• TASK TO COMPLETE
Copy out every line of the data where the word "expressions" is found.

Plain-text document sources:
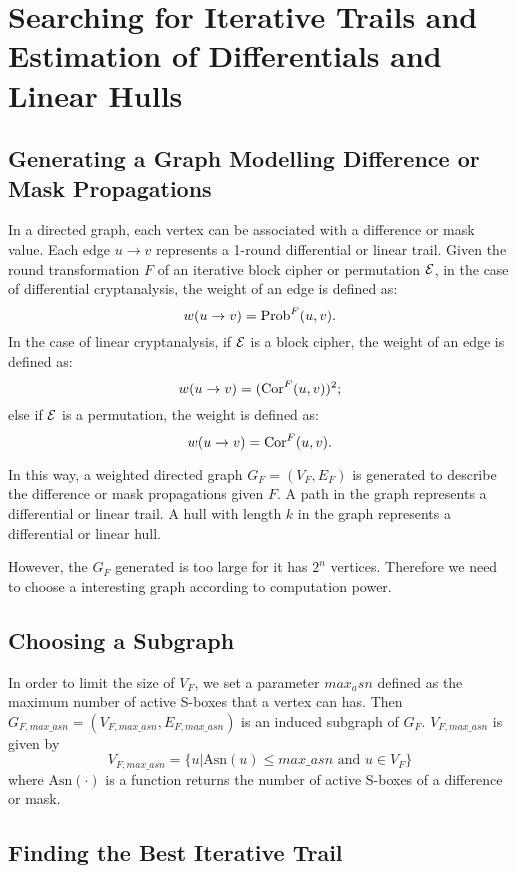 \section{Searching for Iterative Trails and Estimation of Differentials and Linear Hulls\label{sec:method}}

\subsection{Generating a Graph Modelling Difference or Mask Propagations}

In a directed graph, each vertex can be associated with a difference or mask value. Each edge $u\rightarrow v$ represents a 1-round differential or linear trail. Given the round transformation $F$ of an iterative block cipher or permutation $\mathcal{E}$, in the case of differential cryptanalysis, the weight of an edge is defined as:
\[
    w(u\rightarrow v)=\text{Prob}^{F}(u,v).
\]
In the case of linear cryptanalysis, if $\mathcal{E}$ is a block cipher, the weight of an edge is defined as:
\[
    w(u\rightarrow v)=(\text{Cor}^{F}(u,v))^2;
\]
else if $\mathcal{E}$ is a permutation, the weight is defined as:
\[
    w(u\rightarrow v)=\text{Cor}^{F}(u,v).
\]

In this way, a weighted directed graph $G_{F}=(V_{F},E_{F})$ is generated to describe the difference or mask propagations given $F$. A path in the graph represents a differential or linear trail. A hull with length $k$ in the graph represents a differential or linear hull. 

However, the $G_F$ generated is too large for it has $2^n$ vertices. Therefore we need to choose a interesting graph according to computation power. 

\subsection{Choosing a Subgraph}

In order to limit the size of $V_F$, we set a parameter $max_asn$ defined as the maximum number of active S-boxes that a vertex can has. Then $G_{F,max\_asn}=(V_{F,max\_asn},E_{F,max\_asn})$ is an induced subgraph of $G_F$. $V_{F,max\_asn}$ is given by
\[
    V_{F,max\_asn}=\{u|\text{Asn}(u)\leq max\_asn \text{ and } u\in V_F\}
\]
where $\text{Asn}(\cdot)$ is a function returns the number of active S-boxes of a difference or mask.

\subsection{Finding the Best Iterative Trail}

==

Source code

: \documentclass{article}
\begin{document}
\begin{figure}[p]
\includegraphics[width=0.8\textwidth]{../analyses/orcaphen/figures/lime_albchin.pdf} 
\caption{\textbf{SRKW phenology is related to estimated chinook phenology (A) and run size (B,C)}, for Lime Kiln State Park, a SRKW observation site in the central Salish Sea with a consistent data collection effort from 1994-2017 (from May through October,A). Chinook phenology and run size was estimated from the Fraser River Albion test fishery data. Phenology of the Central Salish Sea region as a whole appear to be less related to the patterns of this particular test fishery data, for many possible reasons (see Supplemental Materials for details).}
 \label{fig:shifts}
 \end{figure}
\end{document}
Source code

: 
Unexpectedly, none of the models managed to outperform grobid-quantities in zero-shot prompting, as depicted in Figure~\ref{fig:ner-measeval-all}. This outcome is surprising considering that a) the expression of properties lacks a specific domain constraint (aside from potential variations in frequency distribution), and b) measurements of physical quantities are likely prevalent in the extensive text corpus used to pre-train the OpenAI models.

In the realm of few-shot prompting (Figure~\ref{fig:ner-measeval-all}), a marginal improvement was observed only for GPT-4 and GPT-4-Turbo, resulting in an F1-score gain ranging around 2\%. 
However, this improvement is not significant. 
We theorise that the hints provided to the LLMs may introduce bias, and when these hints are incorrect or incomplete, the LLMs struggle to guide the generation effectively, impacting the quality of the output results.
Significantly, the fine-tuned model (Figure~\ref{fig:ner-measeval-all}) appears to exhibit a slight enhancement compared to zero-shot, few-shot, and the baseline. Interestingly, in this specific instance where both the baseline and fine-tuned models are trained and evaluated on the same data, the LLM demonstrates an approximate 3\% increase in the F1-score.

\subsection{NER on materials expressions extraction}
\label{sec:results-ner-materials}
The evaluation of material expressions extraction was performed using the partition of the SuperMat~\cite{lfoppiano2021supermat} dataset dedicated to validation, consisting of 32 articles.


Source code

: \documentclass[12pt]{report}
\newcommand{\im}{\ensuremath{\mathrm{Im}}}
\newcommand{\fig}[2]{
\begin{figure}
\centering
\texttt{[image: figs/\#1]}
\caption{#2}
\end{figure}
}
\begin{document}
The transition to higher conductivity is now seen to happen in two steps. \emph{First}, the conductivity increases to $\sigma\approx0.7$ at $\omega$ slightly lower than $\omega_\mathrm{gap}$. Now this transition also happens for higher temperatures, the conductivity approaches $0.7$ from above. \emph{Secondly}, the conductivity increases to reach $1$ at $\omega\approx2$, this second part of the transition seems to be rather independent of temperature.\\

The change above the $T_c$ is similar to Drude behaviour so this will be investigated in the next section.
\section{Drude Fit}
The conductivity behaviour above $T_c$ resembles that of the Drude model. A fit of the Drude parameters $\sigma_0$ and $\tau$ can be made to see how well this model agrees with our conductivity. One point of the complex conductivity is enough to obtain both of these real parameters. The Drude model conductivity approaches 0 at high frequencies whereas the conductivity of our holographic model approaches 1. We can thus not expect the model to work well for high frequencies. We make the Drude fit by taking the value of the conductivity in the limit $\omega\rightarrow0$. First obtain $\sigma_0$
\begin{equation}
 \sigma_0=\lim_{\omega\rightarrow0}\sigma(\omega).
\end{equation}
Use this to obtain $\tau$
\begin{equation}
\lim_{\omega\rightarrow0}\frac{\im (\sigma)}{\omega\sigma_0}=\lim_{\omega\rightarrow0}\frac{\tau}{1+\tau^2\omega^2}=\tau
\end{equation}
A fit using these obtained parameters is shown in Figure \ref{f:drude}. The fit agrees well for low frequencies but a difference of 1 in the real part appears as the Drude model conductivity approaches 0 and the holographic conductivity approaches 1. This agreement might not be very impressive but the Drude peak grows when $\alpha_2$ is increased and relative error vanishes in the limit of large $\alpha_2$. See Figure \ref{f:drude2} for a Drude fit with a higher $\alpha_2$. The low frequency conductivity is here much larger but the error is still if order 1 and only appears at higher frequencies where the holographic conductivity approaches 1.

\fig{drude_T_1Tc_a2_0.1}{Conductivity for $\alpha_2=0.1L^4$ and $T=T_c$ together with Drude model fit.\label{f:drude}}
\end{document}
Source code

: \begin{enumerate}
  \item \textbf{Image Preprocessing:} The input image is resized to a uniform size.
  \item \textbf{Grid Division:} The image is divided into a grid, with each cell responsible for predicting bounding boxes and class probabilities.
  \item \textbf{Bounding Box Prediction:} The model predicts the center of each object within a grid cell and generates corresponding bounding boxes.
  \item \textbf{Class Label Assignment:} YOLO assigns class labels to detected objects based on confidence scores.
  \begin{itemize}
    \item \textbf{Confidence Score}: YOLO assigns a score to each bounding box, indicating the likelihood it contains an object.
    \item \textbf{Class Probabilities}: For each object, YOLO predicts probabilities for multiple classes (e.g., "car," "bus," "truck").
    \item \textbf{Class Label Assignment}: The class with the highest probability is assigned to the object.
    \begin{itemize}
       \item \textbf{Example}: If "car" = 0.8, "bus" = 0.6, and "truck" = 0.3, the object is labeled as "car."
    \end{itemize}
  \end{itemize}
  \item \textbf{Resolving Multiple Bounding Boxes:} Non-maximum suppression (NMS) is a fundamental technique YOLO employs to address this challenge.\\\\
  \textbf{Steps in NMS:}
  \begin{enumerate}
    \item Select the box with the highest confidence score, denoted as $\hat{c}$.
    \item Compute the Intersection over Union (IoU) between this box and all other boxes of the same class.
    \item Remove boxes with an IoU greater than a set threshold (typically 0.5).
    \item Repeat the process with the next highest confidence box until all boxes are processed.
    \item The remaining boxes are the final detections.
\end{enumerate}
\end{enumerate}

• OUTPUT OF THE EXERCISE
\subsection{NER on materials expressions extraction}
The evaluation of material expressions extraction was performed using the partition of the SuperMat~\cite{lfoppiano2021supermat} dataset dedicated to validation, consisting of 32 articles.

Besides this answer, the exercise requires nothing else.